The Democratic leadership moved that the House go along with the bill including the food tax cut. By that time it had been sent back from the Senate.
However, a heated drama unfolded when House Minority Leader Tim Armstead, R-Kanawha, attempted to amend the bill to include a complete repeal of the food tax.
Armstead was summoned to the speaker's podium, where he and a visibly livid Thompson engaged in a lengthy argument.
The two argued over the House's past practice of making substantive changes to bills at this point in the process.
Thompson explained it was a practice he ended when he became speaker.
"That's when you went home over the weekend and found out that you voted for something you didn't realize you were voting for," he told the House following the exchange.
"The ruling of this chair is that we will not go back to this practice."
After the Republican amendment was rejected, the House approved the bill with the 1 percentage point reduction by a 91-2 margin.
Thompson, still red-faced from the exchange with Armstead, stood by his decision when speaking to reporters after the session.
"My members know what we're voting on; we don't sneak stuff in legislation," he said.
He said even though he supported elimination of the food tax, he felt compelled to abide by the rules he had set for the House.
"Once I was told by the clerk that it was substantive change, the ruling's clear - it doesn't make a difference what's in it.
"I have a job as presiding officer of this House to preside over this House and make rulings that are consistent with legal precedent with this House."
However, Republicans cried foul, pointing to another bill designed to give one-time bonuses to certain low-income state retirees.
The House passed a bill that would have provided $600 bonuses to that group. The Senate then amended it and asked the House to go along with $1,200 bonuses.
Instead, the House leadership referred the bill back to the House Finance Committee, which now is proposing the amount be doubled again, to $2,400.
Armstead said House leadership supported that maneuver so Republicans saw no reason that their food tax amendment should not have been considered.
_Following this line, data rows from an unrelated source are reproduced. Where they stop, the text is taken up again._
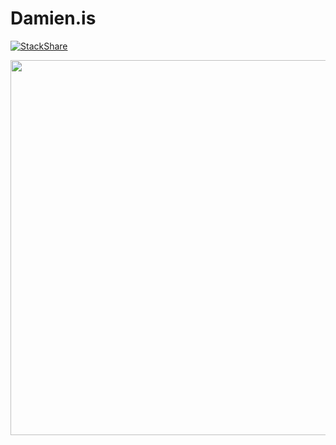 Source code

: Damien.is
=====================

[![StackShare](http://img.shields.io/badge/tech-stack-0690fa.svg?style=flat)](http://stackshare.io/damiencriado/damien-is)

<img src="https://damien-is.s3.amazonaws.com/public/damien-is-coming.gif" width="600">
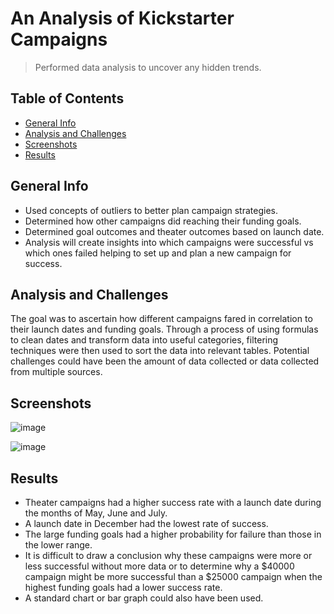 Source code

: # An Analysis of Kickstarter Campaigns
> Performed data analysis to uncover any hidden trends.

## Table of Contents
* [General Info](#general-information)
* [Analysis and Challenges](#anlysis-and-challenges)
* [Screenshots](#screenshots)
* [Results](#results)

## General Info 
- Used concepts of outliers to better plan campaign strategies.
- Determined how other campaigns did reaching their funding goals.
- Determined goal outcomes and theater outcomes based on launch date.
- Analysis will create insights into which campaigns were successful vs which ones failed helping to set up and plan a new campaign for success.

## Analysis and Challenges
The goal was to ascertain how different campaigns fared in correlation to their launch dates and funding goals. Through a process of using formulas to clean dates and transform data into useful categories, filtering techniques were then used to sort the data into relevant tables. Potential challenges could have been the amount of data collected or data collected from multiple sources. 

## Screenshots
 
![image](https://user-images.githubusercontent.com/98711219/160223689-b84436b4-e968-4bbc-bb24-5bcf0b5a22ad.png)

![image](https://user-images.githubusercontent.com/98711219/160223702-00331daf-ad90-4236-93cb-4999c08242b9.png)


## Results
* Theater campaigns had a higher success rate with a launch date during the months of May, June and July.
* A launch date in December had the lowest rate of success. 
* The large funding goals had a higher probability for failure than those in the lower range.
* It is difficult to draw a conclusion why these campaigns were more or less successful without more data or to determine why a $40000 campaign might be more successful than a $25000 campaign when the highest funding goals had a lower success rate.
* A standard chart or bar graph could also have been used. 

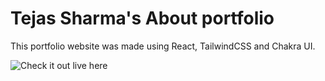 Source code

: # Tejas Sharma's About portfolio

This portfolio website was made using React, TailwindCSS and Chakra UI.

![Check it out live here](https://tej-sharma.github.io/about/)

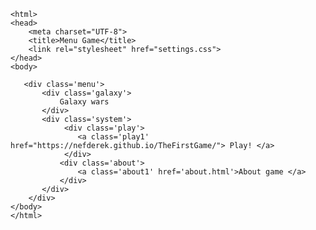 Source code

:     <html>
    <head>
        <meta charset="UTF-8">
        <title>Menu Game</title>
        <link rel="stylesheet" href="settings.css">
    </head>
    <body>
       
       <div class='menu'>
           <div class='galaxy'>
               Galaxy wars
           </div>
           <div class='system'>
                <div class='play'>
                   <a class='play1' href="https://nefderek.github.io/TheFirstGame/"> Play! </a>
                </div>
               <div class='about'>
                   <a class='about1' href='about.html'>About game </a>
               </div>
           </div>
        </div>
    </body>
    </html>
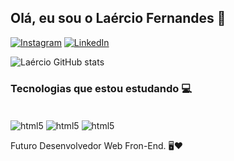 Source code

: ##  Olá, eu sou o  Laércio Fernandes  👊

[![Instagram](https://img.shields.io/badge/Instagram-E4405F?style=for-the-badge&logo=instagram&logoColor=white)](https://instagram.com/laerciofernandesmelo?igshid=MzNlNGNkZWQ4Mg==)
[![LinkedIn](https://img.shields.io/badge/LinkedIn-0077B5?style=for-the-badge&logo=linkedin&logoColor=white)]( https://www.linkedin.com/in/laercio-fernandes-desenvolvedor-front-end/)

![Laércio GitHub stats](https://github-readme-stats.vercel.app/api?username=fernandesmelo&show_icons=true&theme=dark)

### Tecnologias que estou estudando  💻

<div style="display: inline-block"><br/>
    <img align="center" alt="html5" src="https://img.shields.io/badge/HTML5-E34F26?style=for-the-badge&logo=html5&logoColor=white" />
    <img align="center" alt="html5" src="https://img.shields.io/badge/CSS3-1572B6?style=for-the-badge&logo=css3&logoColor=white" />
    <img align="center" alt="html5" src="https://img.shields.io/badge/JavaScript-323330?style=for-the-badge&logo=javascript&logoColor=F7DF1E" />
</div><br/>

Futuro Desenvolvedor Web Fron-End. 🖥️❤️ 
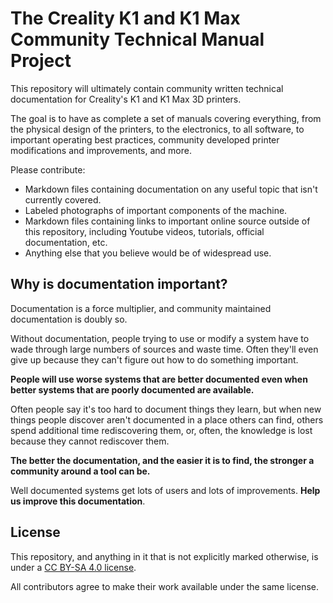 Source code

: # The Creality K1 and K1 Max Community Technical Manual Project

This repository will ultimately contain community written
technical documentation for Creality's K1 and K1 Max 3D
printers.

The goal is to have as complete a set of manuals covering everything,
from the physical design of the printers, to the electronics, to all
software, to important operating best practices, community developed
printer modifications and improvements, and more.

Please contribute:

* Markdown files containing documentation on any useful topic that
  isn't currently covered.
* Labeled photographs of important components of the machine.
* Markdown files containing links to important online source outside
  of this repository, including Youtube videos, tutorials, official
  documentation, etc.
* Anything else that you believe would be of widespread use. 

## Why is documentation important?

Documentation is a force multiplier, and community maintained
documentation is doubly so.

Without documentation, people trying to use or modify a system have to
wade through large numbers of sources and waste time. Often they'll
even give up because they can't figure out how to do something
important.

**People will use worse systems that are better documented
even when better systems that are poorly documented are available.**

Often people say it's too hard to document things they learn, but when
new things people discover aren't documented in a place others can
find, others spend additional time rediscovering them, or, often, the
knowledge is lost because they cannot rediscover them.

**The better the documentation, and the easier it is to find, the
stronger a community around a tool can be.**

Well documented systems get lots of users and lots of
improvements. **Help us improve this documentation**.

## License

This repository, and anything in it that is not explicitly marked
otherwise, is under a [CC BY-SA 4.0
license](http://creativecommons.org/licenses/by-sa/4.0/).

All contributors agree to make their work available under the same
license.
"The House rules and the joint rules clearly gave us the right to bring before this House for debate the ability to fully eliminate the food tax," Armstead said.
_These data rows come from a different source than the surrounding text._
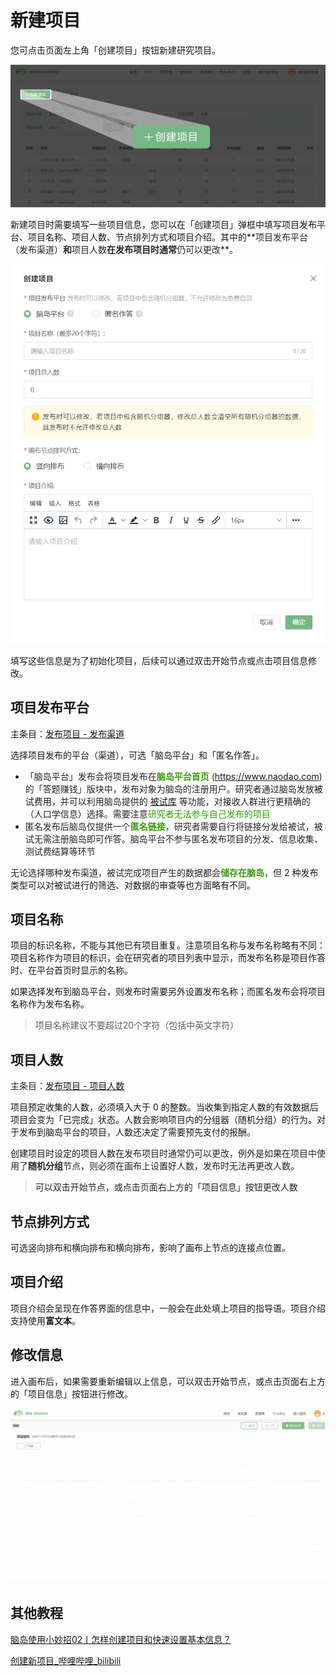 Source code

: # 新建项目 <!-- {docsify-ignore-all} -->
您可点击页面左上角「创建项目」按钮新建研究项目。

![](imgs/2024-12-03-11-21-55.png)

新建项目时需要填写一些项目信息，您可以在「创建项目」弹框中填写项目发布平台、项目名称、项目人数、节点排列方式和项目介绍。其中的**<font style="color:rgb(38, 38, 38);">项目发布平台（发布渠道）</font>**<font style="color:rgb(38, 38, 38);">和</font>**<font style="color:rgb(38, 38, 38);">项目人数</font>**<font style="color:rgb(38, 38, 38);">在发布项目时通常</font>**<font style="color:rgb(38, 38, 38);">仍可以更改</font>**<font style="color:rgb(38, 38, 38);">。</font>

![](imgs/2024-12-03-11-22-05.png)

填写这些信息是为了初始化项目，后续可以通过双击开始节点或点击项目信息修改。

## 项目发布平台
主条目：[发布项目 - 发布渠道](/2-researcher-manual/1-1-6-publish-project.md#发布渠道)
  
选择项目发布的平台（渠道），可选「脑岛平台」和「匿名作答」。

+ <font style="color:rgb(38, 38, 38);">「脑岛平台」发布会将项目发布在</font>**<font style="color:#389E0D;">脑岛平台首页</font>**<font style="color:rgb(38, 38, 38);"> (https://www.naodao.com) 的「答题赚钱」版块中，发布对象为脑岛的注册用户。研究者通过脑岛发放</font>被试费用<font style="color:rgb(38, 38, 38);">，并可以利用脑岛提供的 </font>[被试库](/2-researcher-manual/2-participants.md)<font style="color:rgb(38, 38, 38);"> 等功能，对接收人群进行更精确的（人口学信息）选择。需要注意</font><font style="color:#389E0D;">研究者无法参与自己发布的项目</font>
+ <font style="color:rgb(38, 38, 38);">匿名发布后脑岛仅提供一个</font>**<font style="color:#389E0D;">匿名链接</font>**<font style="color:rgb(38, 38, 38);">，研究者需要自行将链接分发给被试，被试无需注册脑岛即可作答。脑岛平台不参与匿名发布项目的分发、信息收集、测试费结算等环节</font>



<font style="color:rgb(38, 38, 38);">无论选择哪种发布渠道，被试完成项目产生的数据都会</font>**<font style="color:#389E0D;">储存在脑岛</font>**<font style="color:rgb(38, 38, 38);">，但 </font>2 种发布类型可以对被试进行的筛选、对数据的审查等也方面略有不同。

## 项目名称


项目的标识名称，不能与其他已有项目重复。注意项目名称与发布名称略有不同：项目名称作为项目的标识，会在研究者的项目列表中显示，而发布名称是项目作答时、在平台首页时显示的名称。



如果选择发布到脑岛平台，则发布时需要另外设置发布名称；而匿名发布会将项目名称作为发布名称。



> 项目名称建议不要超过20个字符（包括中英文字符）
>

## 项目人数
<font style="color:rgb(38, 38, 38);">主条目：</font>[发布项目 - 项目人数](/2-researcher-manual/1-1-6-publish-project.md#项目人数)

项目预定收集的人数，必须填入大于 0 的整数。当收集到指定人数的有效数据后项目会变为「已完成」状态。人数会影响项目内的分组器（随机分组）的行为。对于发布到脑岛平台的项目，人数还决定了需要预先支付的报酬。

创建项目时设定的项目人数在<font style="color:rgb(38, 38, 38);">发布项目时通常仍可以更改，例外是如果在项目中使用了</font>**<font style="color:rgb(38, 38, 38);">随机分组</font>**<font style="color:rgb(38, 38, 38);">节点，则必须在画布上设置好人数，发布时无法再更改人数。</font>

<font style="color:rgb(38, 38, 38);"></font>

> <font style="color:rgb(38, 38, 38);">可以双击开始节点，或点击页面右上方的「项目信息」按钮更改人数</font>
>

## 节点排列方式


可选竖向排布和横向排布和横向排布，影响了画布上节点的连接点位置。

## 项目介绍


项目介绍会呈现在作答界面的信息中，一般会在此处填上项目的指导语。项目介绍支持使用**富文本**。

## 修改信息


进入画布后，如果需要重新编辑以上信息，可以双击开始节点，或点击页面右上方的「项目信息」按钮进行修改。

![](imgs/2024-12-03-11-22-28.png)


## 其他教程
[脑岛使用小妙招02丨怎样创建项目和快速设置基本信息？](https://mp.weixin.qq.com/s/E3t6RxTjFh1JxR-vhIjYug)

[创建新项目_哔哩哔哩_bilibili](https://www.bilibili.com/video/BV1g14y147ZT?p=3)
"I am utterly disappointed - disappointed beyond words - the extent to which this leadership of this House would go to prevent a vote for fully eliminating the food tax."
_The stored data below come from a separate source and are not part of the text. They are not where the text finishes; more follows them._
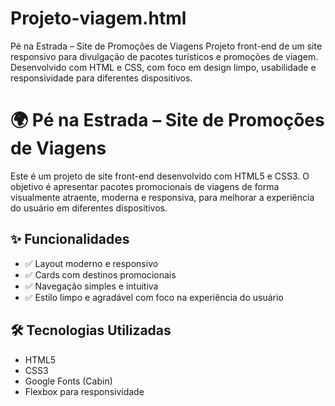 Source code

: # Projeto-viagem.html
Pé na Estrada – Site de Promoções de Viagens Projeto front-end de um site responsivo para divulgação de pacotes turísticos e promoções de viagem. Desenvolvido com HTML e CSS, com foco em design limpo, usabilidade e responsividade para diferentes dispositivos.


# 🌍 Pé na Estrada – Site de Promoções de Viagens

Este é um projeto de site front-end desenvolvido com HTML5 e CSS3. O objetivo é apresentar pacotes promocionais de viagens de forma visualmente atraente, moderna e responsiva, para melhorar a experiência do usuário em diferentes dispositivos.

## ✨ Funcionalidades

- ✅ Layout moderno e responsivo
- ✅ Cards com destinos promocionais
- ✅ Navegação simples e intuitiva
- ✅ Estilo limpo e agradável com foco na experiência do usuário

## 🛠️ Tecnologias Utilizadas

- HTML5
- CSS3
- Google Fonts (Cabin)
- Flexbox para responsividade
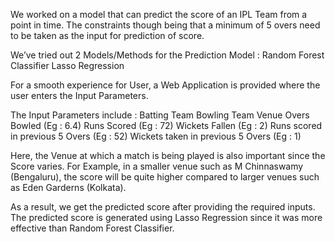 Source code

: We worked on a model that can predict the score of an IPL Team from a point in time. The constraints though being that a minimum of 5 overs need to be taken as the input for prediction of score.

We’ve tried out 2 Models/Methods for the Prediction Model : Random Forest Classifier Lasso Regression

For a smooth experience for User, a Web Application is provided where the user enters the Input Parameters.

The Input Parameters include : Batting Team Bowling Team Venue Overs Bowled (Eg : 6.4) Runs Scored (Eg : 72) Wickets Fallen (Eg : 2) Runs scored in previous 5 Overs (Eg : 52) Wickets taken in previous 5 Overs (Eg : 1)

Here, the Venue at which a match is being played is also important since the Score varies. For Example, in a smaller venue such as M Chinnaswamy (Bengaluru), the score will be quite higher compared to larger venues such as Eden Garderns (Kolkata).

As a result, we get the predicted score after providing the required inputs. The predicted score is generated using Lasso Regression since it was more effective than Random Forest Classifier. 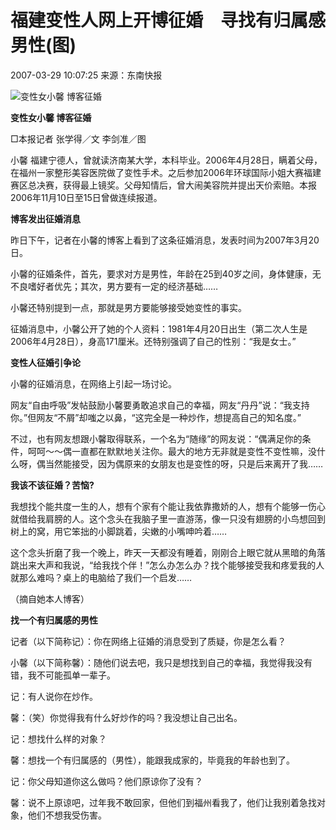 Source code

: # 福建变性人网上开博征婚　寻找有归属感男性(图)

2007-03-29 10:07:25 来源：东南快报

![变性女小馨 博客征婚](http://news.fznews.com.cn/newsimages/2007-3-29/2007329109100.jpg)

**变性女小馨 博客征婚**

□本报记者 张学得／文 李剑准／图

小馨 福建宁德人，曾就读济南某大学，本科毕业。2006年4月28日，瞒着父母，在福州一家整形美容医院做了变性手术。之后参加2006年环球国际小姐大赛福建赛区总决赛，获得最上镜奖。父母知情后，曾大闹美容院并提出天价索赔。本报2006年11月10日至15日曾做连续报道。　

**博客发出征婚消息**

昨日下午，记者在小馨的博客上看到了这条征婚消息，发表时间为2007年3月20日。 

小馨的征婚条件，首先，要求对方是男性，年龄在25到40岁之间，身体健康，无不良嗜好者优先；其次，男方要有一定的经济基础……

小馨还特别提到一点，那就是男方要能够接受她变性的事实。

征婚消息中，小馨公开了她的个人资料：1981年4月20日出生（第二次人生是2006年4月28日），身高171厘米。还特别强调了自己的性别：“我是女士。”

**变性人征婚引争论**

小馨的征婚消息，在网络上引起一场讨论。

网友“自由呼吸”发帖鼓励小馨要勇敢追求自己的幸福，网友“丹丹”说：“我支持你。”但网友“不屑”却嗤之以鼻，“这完全是一种炒作，想提高自己的知名度。”

不过，也有网友想跟小馨取得联系，一个名为“随缘”的网友说：“偶满足你的条件，呵呵～～偶一直都在默默地关注你。最大的地方无非就是变性不变性嘛，没什么呀，偶当然能接受，因为偶原来的女朋友也是变性的呀，只是后来离开了我……

**我该不该征婚？苦恼?**

我想找个能共度一生的人，想有个家有个能让我依靠撒娇的人，想有个能够一伤心就借给我肩膀的人。这个念头在我脑子里一直游荡，像一只没有翅膀的小鸟想回到树上的窝，用它笨拙的小脚跳着，尖嫩的小嘴呻吟着……

这个念头折磨了我一个晚上，昨天一天都没有睡着，刚刚合上眼它就从黑暗的角落跳出来大声和我说，“给我找个伴！”怎么办怎么办？找个能够接受我和疼爱我的人就那么难吗？桌上的电脑给了我们一个启发……

（摘自她本人博客）

**找一个有归属感的男性**

记者（以下简称记）：你在网络上征婚的消息受到了质疑，你是怎么看？

小馨（以下简称馨）：随他们说去吧，我只是想找到自己的幸福，我觉得我没有错，我不可能孤单一辈子。

记：有人说你在炒作。

馨：（笑）你觉得我有什么好炒作的吗？我没想让自己出名。

记：想找什么样的对象？

馨：想找一个有归属感的（男性），能跟我成家的，毕竟我的年龄也到了。

记：你父母知道你这么做吗？他们原谅你了没有？

馨：说不上原谅吧，过年我不敢回家，但他们到福州看我了，他们让我别着急找对象，他们不想我受伤害。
Delegate Mitch Carmichael, R-Jackson, pointed to the pension bonus bill, which emerged from the House Finance Committee Wednesday afternoon, as highlighting inconsistencies in the House.
"Twenty minutes prior to this floor session, we did the very thing that they ruled out of order," Carmichael said.
"They're playing fast and loose with the people's money, and they will go to any length to avoid voting on providing any real tax relief to West Virginians in the form of the elimination of the food tax."
Though the Republicans did not get a full repeal, the 1-cent reduction now goes to Tomblin for his signature before becoming law.